Categories: FAANG

Interoperability: The ins and outs of sharing data (Palantir RFx Blog Series, #4)

12AJUOkEt ab4P Y7c4e8hIqg

As data ecosystems evolve over time, organizations must establish strong interoperability expectations for their software to ensure utility and impact into the uncertain future.

Editor’s note: This is the fourth post in the Palantir RFx Blog Series, which explores how organizations can better craft RFIs and RFPs to evaluate digital transformation software. Each post focuses on one key capability area within a data ecosystem, with the goal of helping companies ask the right questions to better assess technology. Previous installments have included posts on Ontology, Data Connection, and Version Control.

Introduction

For nearly two decades, Palantir has deployed software into some very complex operational environments. Our software has been installed in research labs, factories, oil rigs, server farms, and multi-tenant cloud environments. We’ve wrestled with data architectures ranging from COBOL-based green screens to the latest generation of edge computing environments. Deploying our software in these different scenarios has taught us a great deal about the importance of interoperability — specifically, the technologies necessary for data architectures to establish stable and secure connections with other systems.

“Is your system interoperable?” has become a standard question in most IT evaluations. Unfortunately, this question is largely unhelpful for purposes of evaluating software. Much like the question “are you a good driver?” invites conspicuously confident responses, many software providers declare their systems to be interoperable with a certainty that belies the actual amount of work required to connect one system to the next. It turns out there are many shades of interoperability, and rare is the data system that can connect to others in a truly flexible and efficient way.

In this post, we explore what interoperability means in practice and how organizations can differentiate between software solutions that are technically interoperable (with heavy customization and costly effort) and solutions that are actually interoperable (with standardized, pre-built connectors and minimal effort).

What is interoperability?

Interoperability refers to the capacity of a system to connect with other systems in a standardized and efficient manner. These connections enable many downstream functions, including data migration, cross-platform data sharing, federated search, and sunsetting of outdated software.

When asking the question, “What is interoperability?” it is first necessary to identify what a system does, and what data artifacts it produces that can potentially be accessed by other systems. For example, a system that’s used primarily for data collection will need to provide access to the data itself as well as relevant metadata. A system that manages tooling for data cleaning, transformation authoring, or business logic will need to provide methods for extracting the underlying code so it can be reused by other systems. Whatever the system does — the products it creates and the outputs it produces — needs to be easily accessible and usable by external systems in order to achieve interoperability.
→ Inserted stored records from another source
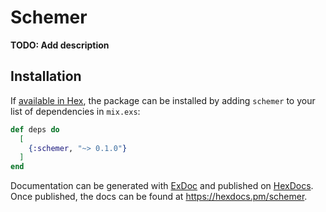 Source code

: # Schemer

**TODO: Add description**

## Installation

If [available in Hex](https://hex.pm/docs/publish), the package can be installed
by adding `schemer` to your list of dependencies in `mix.exs`:

```elixir
def deps do
  [
    {:schemer, "~> 0.1.0"}
  ]
end
```

Documentation can be generated with [ExDoc](https://github.com/elixir-lang/ex_doc)
and published on [HexDocs](https://hexdocs.pm). Once published, the docs can
be found at <https://hexdocs.pm/schemer>.

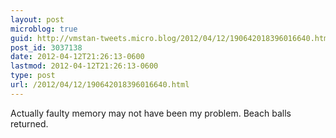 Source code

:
```yaml
---
layout: post
microblog: true
guid: http://vmstan-tweets.micro.blog/2012/04/12/190642018396016640.html
post_id: 3037138
date: 2012-04-12T21:26:13-0600
lastmod: 2012-04-12T21:26:13-0600
type: post
url: /2012/04/12/190642018396016640.html
---
```

Actually faulty memory may not have been my problem. Beach balls returned.
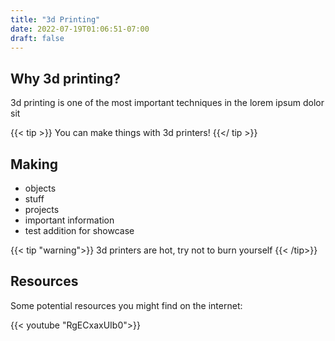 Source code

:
 ```yaml
---
title: "3d Printing"
date: 2022-07-19T01:06:51-07:00
draft: false
---
```


## Why 3d printing?

3d printing is one of the most important techniques in the lorem ipsum dolor sit

{{< tip >}}
You can make things with 3d printers!
{{</ tip >}}

## Making

- objects
- stuff
- projects
- important information
- test addition for showcase

{{< tip "warning">}}
3d printers are hot, try not to burn yourself
{{< /tip>}}

## Resources

Some potential resources you might find on the internet:

{{< youtube "RgECxaxUIb0">}}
In this way, interoperability is more than just one system’s ability to connect to another. Data ecosystems produce many kinds of useful information, so to achieve true interoperability organizations must be able to link systems together and specify exactly what, when, and how information is shared. This second part is critical — many software systems have some endpoint connection services to link to other systems, but lack the flexibility to export all useful artifacts in the format, structure, and delivery cadence necessary to make those artifacts operationally useful. The graphic below illustrates some common types of data products that may need to be shared or extracted from a system if it is going to claim interoperability.

What are common issues with interoperability?
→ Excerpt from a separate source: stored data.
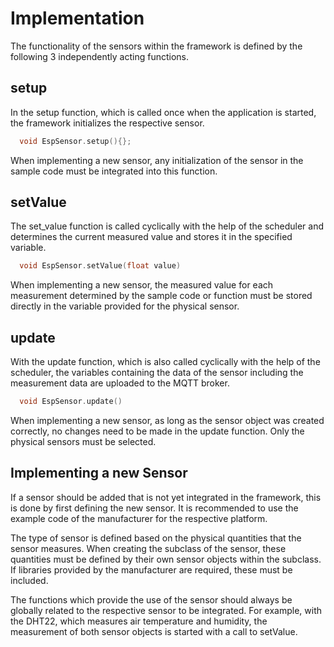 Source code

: # Implementation

The functionality of the sensors within the framework is defined by the following 3 independently acting functions.

## setup

In the setup function, which is called once when the application is started, the framework initializes the respective sensor.
```cpp
  void EspSensor.setup(){};
```
When implementing a new sensor, any initialization of the sensor in the sample code must be integrated into this function. 

## setValue

The set_value function is called cyclically with the help of the scheduler and determines the current measured value and stores it in the specified variable.
```cpp
  void EspSensor.setValue(float value)
```
When implementing a new sensor, the measured value for each measurement determined by the sample code or function must be stored directly in the variable provided for the physical sensor. 

## update

With the update function, which is also called cyclically with the help of the scheduler, the variables containing the data of the sensor including the measurement data are uploaded to the MQTT broker.
```cpp
  void EspSensor.update()
```
When implementing a new sensor, as long as the sensor object was created correctly, no changes need to be made in the update function. Only the physical sensors must be selected.

## Implementing a new Sensor
If a sensor should be added that is not yet integrated in the framework, this is done by first defining the new sensor.
It is recommended to use the example code of the manufacturer for the respective platform.

The type of sensor is defined based on the physical quantities that the sensor measures.
When creating the subclass of the sensor, these quantities must be defined by their own sensor objects within the subclass.
If libraries provided by the manufacturer are required, these must be included.

The functions which provide the use of the sensor should always be globally related to the respective sensor to be integrated. 
For example, with the DHT22, which measures air temperature and humidity, the measurement of both sensor objects is started with a call to setValue.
There are many ways that systems fail to interact effectively with external systems. Some common issues include:

The system uses custom formats that are not easily readable by external tools. This commonly occurs with homegrown systems made by internal teams or custom-built solutions made by IT consultants. It can also occur with highly specialized, proprietary software that may result in vendor lock-in (deliberately or inadvertently). Regardless of the intent, the result is a set of data products that cannot be accessed or read by other programs without custom adaptors or other costly or fragile methods.
The system does not permit data exports. Many systems lack a simple, repeatable mechanism to produce extracts. This is often due to a lack of back-end access with appropriate permissioning schemes. These systems require significant time and effort to configure exports, which typically lead to unnecessary costs and/or dependencies on a third party (e.g., paying a consultant to do one-off extractions).
The system places limits on the scale of exports. Many systems don’t make all resident data available to external systems. Technical limitations may impose size restrictions on exports, creating a situation where data and outputs cannot be synced in real-time across different systems.
The system may be limited in terms of what kinds of data can be extracted. As systems evolve over time, the software may not always be able to accommodate increased data volumes, new data types, or the ability to extract valuable content such as metadata. Fixed or inflexible API endpoints can become obsolete as the scope of the original system expands to absorb new use cases and functions.
The system lacks robust security features. Creating gateways to share data increases the risk for data breach or data loss. Any point of extraction that is not securely encrypted, authenticated, and audited creates data risks for an organization.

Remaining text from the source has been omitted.